YOUR TASK
Pictures are not repeated. Every line from the beginning of the entries through the one with "NJB, NRSV, REB)*" is restated exactly.

───── INPUT RECORDS

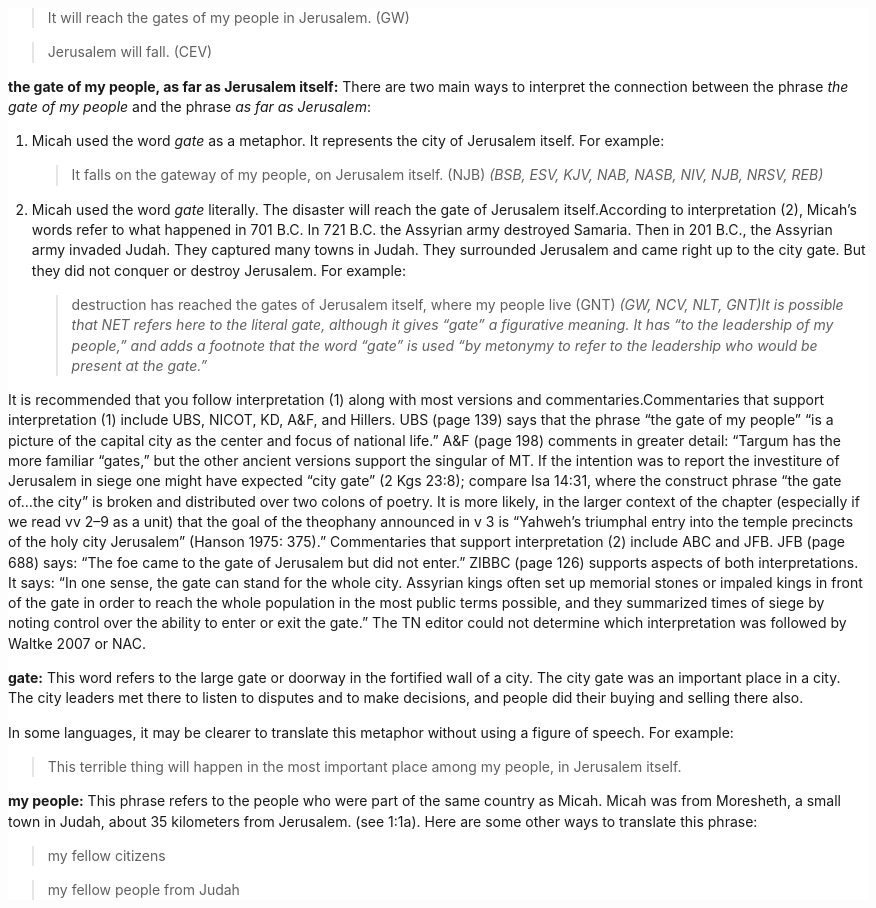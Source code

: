 > It will reach the gates of my people in Jerusalem. (GW)

> Jerusalem will fall. (CEV)

**the gate of my people, as far as Jerusalem itself:** There are two main ways to interpret the connection between the phrase *the gate of my people* and the phrase *as far as Jerusalem*:

1. Micah used the word *gate* as a metaphor. It represents the city of Jerusalem itself. For example:

    > It falls on the gateway of my people, on Jerusalem itself. (NJB) *(BSB, ESV, KJV, NAB, NASB, NIV, NJB, NRSV, REB)*

2. Micah used the word *gate* literally. The disaster will reach the gate of Jerusalem itself.According to interpretation (2\), Micah’s words refer to what happened in 701 B.C. In 721 B.C. the Assyrian army destroyed Samaria. Then in 201 B.C., the Assyrian army invaded Judah. They captured many towns in Judah. They surrounded Jerusalem and came right up to the city gate. But they did not conquer or destroy Jerusalem. For example:

    > destruction has reached the gates of Jerusalem itself, where my people live (GNT) *(GW, NCV, NLT, GNT)It is possible that NET refers here to the literal gate, although it gives “gate” a figurative meaning. It has “to the leadership of my people,” and adds a footnote that the word “gate” is used “by metonymy to refer to the leadership who would be present at the gate.”*

It is recommended that you follow interpretation (1\) along with most versions and commentaries.Commentaries that support interpretation (1\) include UBS, NICOT, KD, A\&F, and Hillers. UBS (page 139\) says that the phrase “the gate of my people” “is a picture of the capital city as the center and focus of national life.” A\&F (page 198\) comments in greater detail: “Targum has the more familiar “gates,” but the other ancient versions support the singular of MT. If the intention was to report the investiture of Jerusalem in siege one might have expected “city gate” (2 Kgs 23:8\); compare Isa 14:31, where the construct phrase “the gate of…the city” is broken and distributed over two colons of poetry. It is more likely, in the larger context of the chapter (especially if we read vv 2–9 as a unit) that the goal of the theophany announced in v 3 is “Yahweh’s triumphal entry into the temple precincts of the holy city Jerusalem” (Hanson 1975: 375\).” Commentaries that support interpretation (2\) include ABC and JFB. JFB (page 688\) says: “The foe came to the gate of Jerusalem but did not enter.” ZIBBC (page 126\) supports aspects of both interpretations. It says: “In one sense, the gate can stand for the whole city. Assyrian kings often set up memorial stones or impaled kings in front of the gate in order to reach the whole population in the most public terms possible, and they summarized times of siege by noting control over the ability to enter or exit the gate.” The TN editor could not determine which interpretation was followed by Waltke 2007 or NAC.

**gate:** This word refers to the large gate or doorway in the fortified wall of a city. The city gate was an important place in a city. The city leaders met there to listen to disputes and to make decisions, and people did their buying and selling there also.

In some languages, it may be clearer to translate this metaphor without using a figure of speech. For example:

> This terrible thing will happen in the most important place among my people, in Jerusalem itself.

**my people:** This phrase refers to the people who were part of the same country as Micah. Micah was from Moresheth, a small town in Judah, about 35 kilometers from Jerusalem. (see 1:1a). Here are some other ways to translate this phrase:

> my fellow citizens

> my fellow people from Judah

──────────

YOUR RESPONSE
Source code

: > It will reach the gates of my people in Jerusalem. (GW)

> Jerusalem will fall. (CEV)

**the gate of my people, as far as Jerusalem itself:** There are two main ways to interpret the connection between the phrase *the gate of my people* and the phrase *as far as Jerusalem*:

1. Micah used the word *gate* as a metaphor. It represents the city of Jerusalem itself. For example:

    > It falls on the gateway of my people, on Jerusalem itself. (NJB) *(BSB, ESV, KJV, NAB, NASB, NIV, NJB, NRSV, REB)*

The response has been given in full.